He was once considered a champion. In the boxing ring, he was unstoppable. But life got in the way of his dreams and Marcus Key found himself penniless, lonely and homeless.

Key, 37, boxed professionally for eight years with his first professional fight in Austin that would ultimately lead him to the heavyweight Master of Martial Arts championship title at age 32. A video recording of the MMA bout is still a big draw on YouTube. But life had Key down for the count.

“I lost my job working at a restaurant and I could not pay my bills. Pretty soon, I had nowhere to live,” Key said. “I don’t blame anyone. This has just been my experience. But I perceive it as an opportunity to do better.”

Key is currently living at Cove House and will not be with his family this Christmas. All the beds are full at Cove House. Keith Perkins is one of the men at Cove House who also will miss Christmas with his children, two boys ages 5 and 10.

“I want to get a place, a stable job, and be a father to my son,” Perkins said. “But I am grateful and thankful that I am not on the streets and not in jail. On holidays and special occasions, I am especially humbled.”

Perkins moved to Texas to live closer to a woman he was dating. When that relationship ended, he found himself unemployed with nowhere to live. He struggled with drugs and alcohol for 4 to 5 years.

“This is my first time staying in a shelter. It was a struggle adjusting mentally and I have asked myself a lot of questions about me and where I go from here,” Perkins said. “I never thought I wouldn’t have my own means for living. I had hard roads coming here. (A shelter) is not where you want to be and I am not looking to live here forever.”

Both men are military veterans. Perkins served in the Navy for more than three years. But he said his dishonorable discharge for drug and alcohol use will not allow him to return.

Key served in the Army for more than six years. It is not uncommon for military members to find themselves homeless.

The VA reported an 8 percent reduction in homeless veterans between January 2012 and January 2013.

The current administration’s goal is to eliminate veterans’ homelessness in 2015.

Cove House Executive Director Benjamin Tindall said about 12 percent of those staying at Cove House in 2013 are veterans.

Today, both men desire to be contributing members of society.

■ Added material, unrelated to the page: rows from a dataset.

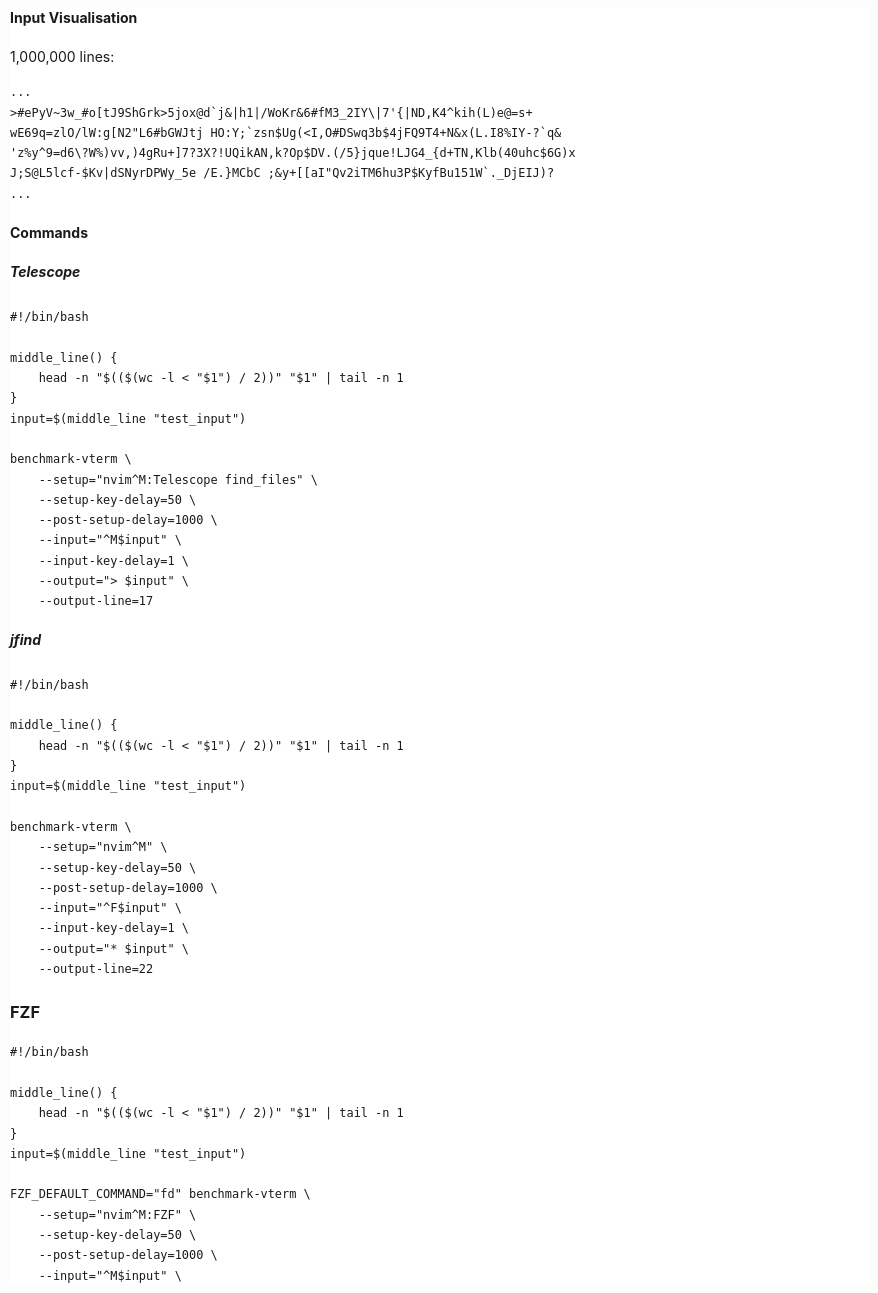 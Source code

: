 #### Input Visualisation
1,000,000 lines:
```
...
>#ePyV~3w_#o[tJ9ShGrk>5jox@d`j&|h1|/WoKr&6#fM3_2IY\|7'{|ND,K4^kih(L)e@=s+
wE69q=zlO/lW:g[N2"L6#bGWJtj HO:Y;`zsn$Ug(<I,O#DSwq3b$4jFQ9T4+N&x(L.I8%IY-?`q&
'z%y^9=d6\?W%)vv,)4gRu+]7?3X?!UQikAN,k?Op$DV.(/5}jque!LJG4_{d+TN,Klb(40uhc$6G)x
J;S@L5lcf-$Kv|dSNyrDPWy_5e /E.}MCbC ;&y+[[aI"Qv2iTM6hu3P$KyfBu151W`._DjEIJ)?
...
```

#### Commands

##### Telescope
```
#!/bin/bash

middle_line() {
    head -n "$(($(wc -l < "$1") / 2))" "$1" | tail -n 1
}
input=$(middle_line "test_input")

benchmark-vterm \
    --setup="nvim^M:Telescope find_files" \
    --setup-key-delay=50 \
    --post-setup-delay=1000 \
    --input="^M$input" \
    --input-key-delay=1 \
    --output="> $input" \
    --output-line=17
```

##### jfind
```
#!/bin/bash

middle_line() {
    head -n "$(($(wc -l < "$1") / 2))" "$1" | tail -n 1
}
input=$(middle_line "test_input")

benchmark-vterm \
    --setup="nvim^M" \
    --setup-key-delay=50 \
    --post-setup-delay=1000 \
    --input="^F$input" \
    --input-key-delay=1 \
    --output="* $input" \
    --output-line=22
```

### FZF
```
#!/bin/bash

middle_line() {
    head -n "$(($(wc -l < "$1") / 2))" "$1" | tail -n 1
}
input=$(middle_line "test_input")

FZF_DEFAULT_COMMAND="fd" benchmark-vterm \
    --setup="nvim^M:FZF" \
    --setup-key-delay=50 \
    --post-setup-delay=1000 \
    --input="^M$input" \
```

Perkins said he is very capable of working but is having trouble getting hired. The culinary specialist has been out of work for three months. But he continues to fill out job applications daily.

Key is taking welding classes at CTC using financial aid and has gotten a job at a fast food restaurant. He is working toward a promotion to management.

“Coming (to the shelter) taught me a lot of things,” Key said. “I am ready to go on and face the world again. I am a fighter.”